- Es tan grave el momento que me permito hacer una pregunta con la ingenua pretensión de que sea recogida por alguien
El divorcio reinante entre la realidad y las moquetas oficiales es enorme. Casi insalvable, diría, porque los que mandan no tienen la menor intención de escuchar lo que gritan quienes pagan sus sueldazos. Son como aquel albañil que, cayendo desde un décimo pispo al ir por el quinto musitaba “Que dure, Dios mío, que dure”. Saben que a ellos también les pasarán factura su incompetencia, sus mentiras y sus excusas baratas. Pero mientras dure, todo irá bien, se dicen a sí mismos. En cambio, la sociedad que ya se ha estampado contra el asfalto de la crisis solo espera ver como los proceres siguen el mismo destino. La schadenfreude es alemana, pero podría haber sido acuñada aquí. Ahora bien, ¿qué ganamos con ver a Sánchez aplastado por la rueda de la historia? Nada, salvo la satisfacción de comprobar como la némesis que envían los dioses como castigo a los mortales soberbios se cumple. Pero si bien Sánchez es el problema principal de la política española, no es el auténtico causante de lo que pasa. El origen es estructural y viene de la Constitución de 1978, redactada con el mismo buenismo que la de Cádiz, que en su artículo 12 aseguraba que la Nación estaba protegida por leyes sabias y justas. Puro ejercicio panglosiano.
Nuestra Carta Magna nació herida al consagrar las diferencias territoriales que debían, por fuerza, ahondar en las desigualdades entre españoles, conculcando el principal objetivo de cualquier legislación democrática, a saber, que todos los ciudadanos tengan los mismos derechos y los mismos deberes. Al considerar como legítimos los viejos y feudales derechos vascos, aceptar como buena la entelequia esquizoide y racista de Sabino Arana y tragar con la mentira de la Generalidad como hilo conductor de Cataluña a lo largo de la historia, se abrió el melón de la discordia. Y era lógico que así fuese porque ¿a qué ha de tener derechos históricos una parte del territorio nacional y otra no? ¿Qué diferencias radicales existen entre Galicia, Extremadura o La Rioja con Cataluña? Todo el mundo se apuntó al regionalismo, devenido hoy en no pocos casos en nacionalismo parejo al catalán o vascongado. De eso no podía salir nada bueno, salvo un gasto enorme que las arcas del estado no pueden afrontar y la consolidación de una casta de caciques locales que se permiten hacer y deshacer impunemente.
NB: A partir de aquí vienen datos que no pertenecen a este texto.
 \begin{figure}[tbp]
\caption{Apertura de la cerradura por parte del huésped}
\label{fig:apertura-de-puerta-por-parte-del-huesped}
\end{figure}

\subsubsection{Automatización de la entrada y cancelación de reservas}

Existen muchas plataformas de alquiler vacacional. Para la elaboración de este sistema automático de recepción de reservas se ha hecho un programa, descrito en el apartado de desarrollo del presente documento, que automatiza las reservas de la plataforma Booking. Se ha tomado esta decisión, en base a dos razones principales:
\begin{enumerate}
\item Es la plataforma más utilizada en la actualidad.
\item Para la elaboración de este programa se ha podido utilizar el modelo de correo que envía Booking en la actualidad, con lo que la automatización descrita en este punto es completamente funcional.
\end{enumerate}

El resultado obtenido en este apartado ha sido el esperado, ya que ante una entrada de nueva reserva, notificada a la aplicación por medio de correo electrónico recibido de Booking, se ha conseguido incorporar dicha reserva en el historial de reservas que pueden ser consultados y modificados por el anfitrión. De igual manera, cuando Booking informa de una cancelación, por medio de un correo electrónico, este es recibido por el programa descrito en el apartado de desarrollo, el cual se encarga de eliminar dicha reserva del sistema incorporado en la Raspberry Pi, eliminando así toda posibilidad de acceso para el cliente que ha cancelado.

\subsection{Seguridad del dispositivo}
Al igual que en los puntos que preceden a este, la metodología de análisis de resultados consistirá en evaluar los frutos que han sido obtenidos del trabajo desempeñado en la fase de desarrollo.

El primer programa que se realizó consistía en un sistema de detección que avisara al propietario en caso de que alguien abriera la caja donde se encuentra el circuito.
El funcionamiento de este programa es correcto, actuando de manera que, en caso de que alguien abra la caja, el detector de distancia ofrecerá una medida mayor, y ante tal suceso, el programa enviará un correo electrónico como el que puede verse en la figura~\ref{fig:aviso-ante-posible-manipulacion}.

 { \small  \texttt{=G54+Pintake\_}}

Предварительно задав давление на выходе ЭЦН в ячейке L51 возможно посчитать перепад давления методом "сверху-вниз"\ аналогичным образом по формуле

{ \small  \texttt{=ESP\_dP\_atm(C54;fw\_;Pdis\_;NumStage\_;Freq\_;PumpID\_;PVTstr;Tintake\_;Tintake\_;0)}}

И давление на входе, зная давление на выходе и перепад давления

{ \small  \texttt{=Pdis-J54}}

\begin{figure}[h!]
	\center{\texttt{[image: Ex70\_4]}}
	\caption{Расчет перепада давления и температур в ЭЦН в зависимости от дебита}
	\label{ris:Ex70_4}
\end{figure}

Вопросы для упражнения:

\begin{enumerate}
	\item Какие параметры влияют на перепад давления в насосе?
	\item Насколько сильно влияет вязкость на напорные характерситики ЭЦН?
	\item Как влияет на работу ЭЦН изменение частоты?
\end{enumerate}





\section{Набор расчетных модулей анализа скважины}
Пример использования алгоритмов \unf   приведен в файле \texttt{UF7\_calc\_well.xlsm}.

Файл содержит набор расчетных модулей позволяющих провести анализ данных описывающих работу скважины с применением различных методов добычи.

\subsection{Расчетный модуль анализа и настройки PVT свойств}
Esa desunión, consolidada por décadas, ha permitido que el edificio se cuartee y esté a punto de desmoronarse. Las grietas se habían hecho tan profundas que no podía ser de otra forma. Siendo así, la pregunta que nace en primera instancia es por qué ningún político, o casi ninguno, se plantea una reorganización de la estructura del estado. La respuesta evidente es porque ahí tienen un caladero de votos clientelistas, de impunidad para practicar el nepotismo secular en nuestra política o la cobertura perfecta para los negocios más torticeros y sucios. Pero voy más allá y digo que, aunque estas razones sean ciertas, hay algo que no puede dejar de ser denunciado. La división de España en estos momentos entre administradores y administrados, nuestra debilidad en la economía, en política internacional o cualquier otro ámbito nace de que no existe una sola voz nacional, sino muchas, abiertamente contradictorias con no pocas que el único fin que persiguen es destruir el país que las acoge. Cuando hablan Macron, Johnson o Draghi sabemos que hablan Francia, Reino Unido o Italia. Cuando habla Sánchez, ¿Quién habla, qué España, toda, hay partes que no, habla por todos, habla por los suyo, habla por nadie?
Divide y vencerás. Por eso quisiera que se me respondiera: ¿quién está interesado en el hundimiento de España?